_PROBLEM TO WORK ON_:
The records underneath are to be printed in full and exactly, with no pictures carried over.

= = = = = = =

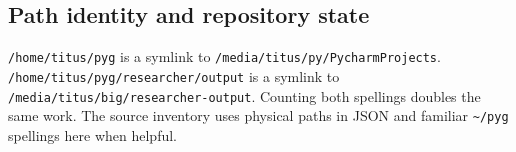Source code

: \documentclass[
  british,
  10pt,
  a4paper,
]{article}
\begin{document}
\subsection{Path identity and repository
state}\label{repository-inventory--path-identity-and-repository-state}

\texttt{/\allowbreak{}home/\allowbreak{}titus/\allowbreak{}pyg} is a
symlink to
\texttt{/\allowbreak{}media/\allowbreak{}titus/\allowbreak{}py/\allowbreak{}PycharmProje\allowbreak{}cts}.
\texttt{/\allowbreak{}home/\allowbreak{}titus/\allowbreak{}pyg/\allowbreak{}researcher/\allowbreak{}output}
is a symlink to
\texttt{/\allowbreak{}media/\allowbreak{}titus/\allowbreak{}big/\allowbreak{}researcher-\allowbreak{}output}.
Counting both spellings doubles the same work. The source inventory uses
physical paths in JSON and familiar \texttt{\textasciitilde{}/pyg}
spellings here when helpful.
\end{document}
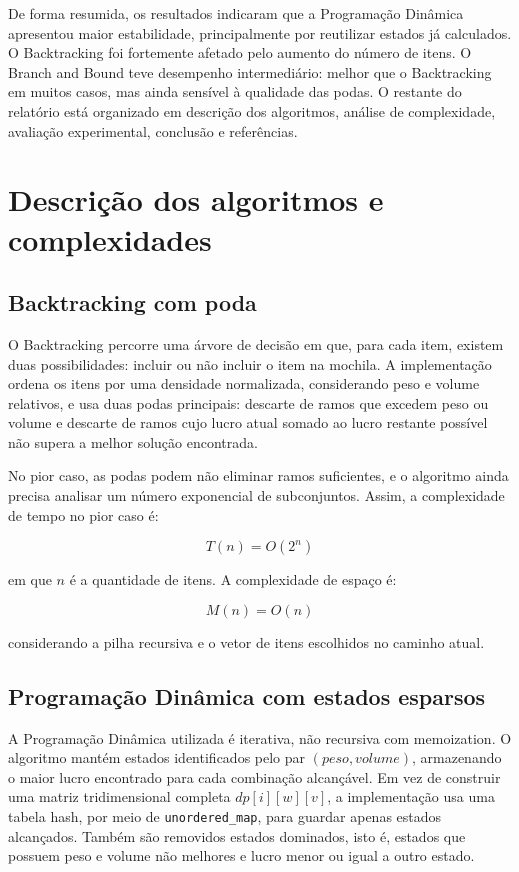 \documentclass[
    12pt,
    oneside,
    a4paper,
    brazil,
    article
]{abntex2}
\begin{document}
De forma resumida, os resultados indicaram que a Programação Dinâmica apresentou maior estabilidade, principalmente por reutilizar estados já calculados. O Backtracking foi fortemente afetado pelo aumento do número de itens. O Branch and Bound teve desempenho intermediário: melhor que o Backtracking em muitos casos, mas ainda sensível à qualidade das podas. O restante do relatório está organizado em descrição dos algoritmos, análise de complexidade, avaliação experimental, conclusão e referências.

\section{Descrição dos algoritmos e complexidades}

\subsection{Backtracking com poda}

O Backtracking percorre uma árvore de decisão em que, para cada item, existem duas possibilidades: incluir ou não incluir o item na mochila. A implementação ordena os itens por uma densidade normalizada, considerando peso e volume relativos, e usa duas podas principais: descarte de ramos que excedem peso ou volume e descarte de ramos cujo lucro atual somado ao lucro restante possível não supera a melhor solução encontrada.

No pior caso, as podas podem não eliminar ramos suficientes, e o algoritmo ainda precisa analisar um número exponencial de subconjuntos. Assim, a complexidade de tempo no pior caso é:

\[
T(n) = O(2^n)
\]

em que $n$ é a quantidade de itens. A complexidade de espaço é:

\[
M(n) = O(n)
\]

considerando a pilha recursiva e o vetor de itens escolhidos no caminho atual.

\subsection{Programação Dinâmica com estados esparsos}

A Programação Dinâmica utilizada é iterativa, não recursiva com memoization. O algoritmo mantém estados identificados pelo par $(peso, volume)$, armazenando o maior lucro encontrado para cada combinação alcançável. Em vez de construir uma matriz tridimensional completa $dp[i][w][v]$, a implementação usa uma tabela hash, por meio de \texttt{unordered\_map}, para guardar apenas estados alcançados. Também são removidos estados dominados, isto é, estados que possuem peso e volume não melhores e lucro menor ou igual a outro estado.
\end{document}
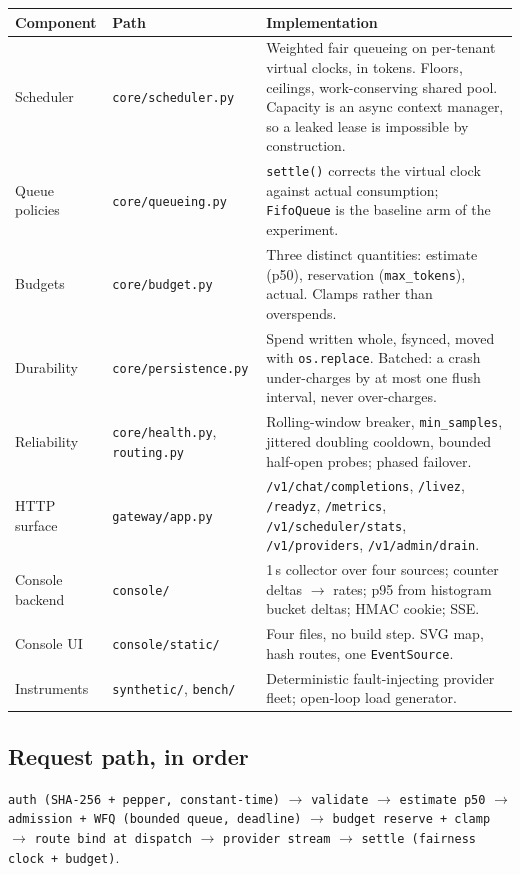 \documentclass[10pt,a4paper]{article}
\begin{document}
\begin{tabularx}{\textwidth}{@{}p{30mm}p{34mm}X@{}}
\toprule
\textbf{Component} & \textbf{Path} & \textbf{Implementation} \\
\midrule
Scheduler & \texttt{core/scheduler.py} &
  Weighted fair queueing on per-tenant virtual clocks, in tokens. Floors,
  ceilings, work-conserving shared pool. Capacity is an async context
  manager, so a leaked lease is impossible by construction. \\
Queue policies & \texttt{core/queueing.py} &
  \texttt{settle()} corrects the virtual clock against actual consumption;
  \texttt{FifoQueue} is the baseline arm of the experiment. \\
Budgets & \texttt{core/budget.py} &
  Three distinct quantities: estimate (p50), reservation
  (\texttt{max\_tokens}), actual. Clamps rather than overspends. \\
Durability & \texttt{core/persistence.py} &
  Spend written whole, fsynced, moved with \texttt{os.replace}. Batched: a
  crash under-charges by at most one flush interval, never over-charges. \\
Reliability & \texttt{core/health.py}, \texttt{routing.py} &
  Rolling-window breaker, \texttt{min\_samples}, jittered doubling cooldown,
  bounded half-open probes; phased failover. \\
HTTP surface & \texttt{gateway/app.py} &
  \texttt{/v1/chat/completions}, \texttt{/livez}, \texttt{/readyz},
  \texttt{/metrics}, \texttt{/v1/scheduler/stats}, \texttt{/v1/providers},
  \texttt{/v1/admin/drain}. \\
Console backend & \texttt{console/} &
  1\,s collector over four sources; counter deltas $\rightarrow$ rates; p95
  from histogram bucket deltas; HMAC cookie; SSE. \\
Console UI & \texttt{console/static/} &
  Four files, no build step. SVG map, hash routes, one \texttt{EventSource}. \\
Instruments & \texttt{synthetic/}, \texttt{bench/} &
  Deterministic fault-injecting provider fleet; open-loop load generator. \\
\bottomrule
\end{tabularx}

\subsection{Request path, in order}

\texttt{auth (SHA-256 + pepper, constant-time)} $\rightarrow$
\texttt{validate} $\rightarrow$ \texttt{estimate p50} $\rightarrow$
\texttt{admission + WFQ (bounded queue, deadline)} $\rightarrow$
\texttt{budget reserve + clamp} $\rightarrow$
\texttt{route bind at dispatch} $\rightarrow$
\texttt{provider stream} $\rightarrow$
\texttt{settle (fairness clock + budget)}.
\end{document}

= = = = = = =

_ANSWER_:
Source code

: \documentclass[
  british,
  10pt,
  a4paper,
]{article}
\begin{document}
\subsection{Path identity and repository
state}\label{repository-inventory--path-identity-and-repository-state}

\texttt{/\allowbreak{}home/\allowbreak{}titus/\allowbreak{}pyg} is a
symlink to
\texttt{/\allowbreak{}media/\allowbreak{}titus/\allowbreak{}py/\allowbreak{}PycharmProje\allowbreak{}cts}.
\texttt{/\allowbreak{}home/\allowbreak{}titus/\allowbreak{}pyg/\allowbreak{}researcher/\allowbreak{}output}
is a symlink to
\texttt{/\allowbreak{}media/\allowbreak{}titus/\allowbreak{}big/\allowbreak{}researcher-\allowbreak{}output}.
Counting both spellings doubles the same work. The source inventory uses
physical paths in JSON and familiar \texttt{\textasciitilde{}/pyg}
spellings here when helpful.
\end{document}
 \documentclass[
    12pt,
    oneside,
    a4paper,
    brazil,
    article
]{abntex2}
\begin{document}
De forma resumida, os resultados indicaram que a Programação Dinâmica apresentou maior estabilidade, principalmente por reutilizar estados já calculados. O Backtracking foi fortemente afetado pelo aumento do número de itens. O Branch and Bound teve desempenho intermediário: melhor que o Backtracking em muitos casos, mas ainda sensível à qualidade das podas. O restante do relatório está organizado em descrição dos algoritmos, análise de complexidade, avaliação experimental, conclusão e referências.

\section{Descrição dos algoritmos e complexidades}

\subsection{Backtracking com poda}

O Backtracking percorre uma árvore de decisão em que, para cada item, existem duas possibilidades: incluir ou não incluir o item na mochila. A implementação ordena os itens por uma densidade normalizada, considerando peso e volume relativos, e usa duas podas principais: descarte de ramos que excedem peso ou volume e descarte de ramos cujo lucro atual somado ao lucro restante possível não supera a melhor solução encontrada.

No pior caso, as podas podem não eliminar ramos suficientes, e o algoritmo ainda precisa analisar um número exponencial de subconjuntos. Assim, a complexidade de tempo no pior caso é:

\[
T(n) = O(2^n)
\]

em que $n$ é a quantidade de itens. A complexidade de espaço é:

\[
M(n) = O(n)
\]

considerando a pilha recursiva e o vetor de itens escolhidos no caminho atual.

\subsection{Programação Dinâmica com estados esparsos}

A Programação Dinâmica utilizada é iterativa, não recursiva com memoization. O algoritmo mantém estados identificados pelo par $(peso, volume)$, armazenando o maior lucro encontrado para cada combinação alcançável. Em vez de construir uma matriz tridimensional completa $dp[i][w][v]$, a implementação usa uma tabela hash, por meio de \texttt{unordered\_map}, para guardar apenas estados alcançados. Também são removidos estados dominados, isto é, estados que possuem peso e volume não melhores e lucro menor ou igual a outro estado.
\end{document}
 \documentclass[10pt,a4paper]{article}
\begin{document}
\begin{tabularx}{\textwidth}{@{}p{30mm}p{34mm}X@{}}
\toprule
\textbf{Component} & \textbf{Path} & \textbf{Implementation} \\
\midrule
Scheduler & \texttt{core/scheduler.py} &
  Weighted fair queueing on per-tenant virtual clocks, in tokens. Floors,
  ceilings, work-conserving shared pool. Capacity is an async context
  manager, so a leaked lease is impossible by construction. \\
Queue policies & \texttt{core/queueing.py} &
  \texttt{settle()} corrects the virtual clock against actual consumption;
  \texttt{FifoQueue} is the baseline arm of the experiment. \\
Budgets & \texttt{core/budget.py} &
  Three distinct quantities: estimate (p50), reservation
  (\texttt{max\_tokens}), actual. Clamps rather than overspends. \\
Durability & \texttt{core/persistence.py} &
  Spend written whole, fsynced, moved with \texttt{os.replace}. Batched: a
  crash under-charges by at most one flush interval, never over-charges. \\
Reliability & \texttt{core/health.py}, \texttt{routing.py} &
  Rolling-window breaker, \texttt{min\_samples}, jittered doubling cooldown,
  bounded half-open probes; phased failover. \\
HTTP surface & \texttt{gateway/app.py} &
  \texttt{/v1/chat/completions}, \texttt{/livez}, \texttt{/readyz},
  \texttt{/metrics}, \texttt{/v1/scheduler/stats}, \texttt{/v1/providers},
  \texttt{/v1/admin/drain}. \\
Console backend & \texttt{console/} &
  1\,s collector over four sources; counter deltas $\rightarrow$ rates; p95
  from histogram bucket deltas; HMAC cookie; SSE. \\
Console UI & \texttt{console/static/} &
  Four files, no build step. SVG map, hash routes, one \texttt{EventSource}. \\
Instruments & \texttt{synthetic/}, \texttt{bench/} &
  Deterministic fault-injecting provider fleet; open-loop load generator. \\
\bottomrule
\end{tabularx}

\subsection{Request path, in order}

\texttt{auth (SHA-256 + pepper, constant-time)} $\rightarrow$
\texttt{validate} $\rightarrow$ \texttt{estimate p50} $\rightarrow$
\texttt{admission + WFQ (bounded queue, deadline)} $\rightarrow$
\texttt{budget reserve + clamp} $\rightarrow$
\texttt{route bind at dispatch} $\rightarrow$
\texttt{provider stream} $\rightarrow$
\texttt{settle (fairness clock + budget)}.
\end{document}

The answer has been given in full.